#### Records contained in a dataset
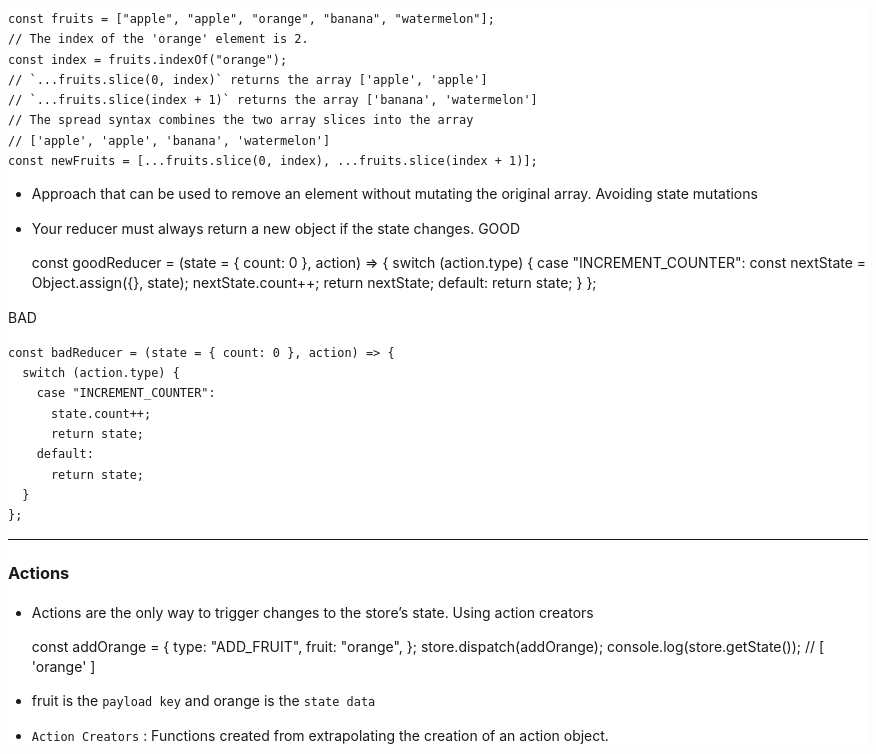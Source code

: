     const fruits = ["apple", "apple", "orange", "banana", "watermelon"];
    // The index of the 'orange' element is 2.
    const index = fruits.indexOf("orange");
    // `...fruits.slice(0, index)` returns the array ['apple', 'apple']
    // `...fruits.slice(index + 1)` returns the array ['banana', 'watermelon']
    // The spread syntax combines the two array slices into the array
    // ['apple', 'apple', 'banana', 'watermelon']
    const newFruits = [...fruits.slice(0, index), ...fruits.slice(index + 1)];

-   <span id="f322">Approach that can be used to remove an element without mutating the original array. Avoiding state mutations</span>
-   <span id="f862">Your reducer must always return a new object if the state changes. GOOD</span>



    const goodReducer = (state = { count: 0 }, action) => {
      switch (action.type) {
        case "INCREMENT_COUNTER":
          const nextState = Object.assign({}, state);
          nextState.count++;
          return nextState;
        default:
          return state;
      }
    };

BAD

    const badReducer = (state = { count: 0 }, action) => {
      switch (action.type) {
        case "INCREMENT_COUNTER":
          state.count++;
          return state;
        default:
          return state;
      }
    };

---

### Actions

-   <span id="64b4">Actions are the only way to trigger changes to the store’s state. Using action creators</span>



    const addOrange = {
      type: "ADD_FRUIT",
      fruit: "orange",
    };
    store.dispatch(addOrange);
    console.log(store.getState()); // [ 'orange' ]

-   <span id="c39d">fruit is the `payload key` and orange is the `state data`</span>
-   <span id="43e2">`Action Creators` : Functions created from extrapolating the creation of an action object.</span>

#### Problem requirements
After locating the line with "const goodReducer = (state", please repeat it and every line after it exactly, through the end of the data above.

#### Response
    const goodReducer = (state = { count: 0 }, action) => {
      switch (action.type) {
        case "INCREMENT_COUNTER":
          const nextState = Object.assign({}, state);
          nextState.count++;
          return nextState;
        default:
          return state;
      }
    };

BAD

    const badReducer = (state = { count: 0 }, action) => {
      switch (action.type) {
        case "INCREMENT_COUNTER":
          state.count++;
          return state;
        default:
          return state;
      }
    };

---

### Actions

-   <span id="64b4">Actions are the only way to trigger changes to the store’s state. Using action creators</span>



    const addOrange = {
      type: "ADD_FRUIT",
      fruit: "orange",
    };
    store.dispatch(addOrange);
    console.log(store.getState()); // [ 'orange' ]

-   <span id="c39d">fruit is the `payload key` and orange is the `state data`</span>
-   <span id="43e2">`Action Creators` : Functions created from extrapolating the creation of an action object.</span>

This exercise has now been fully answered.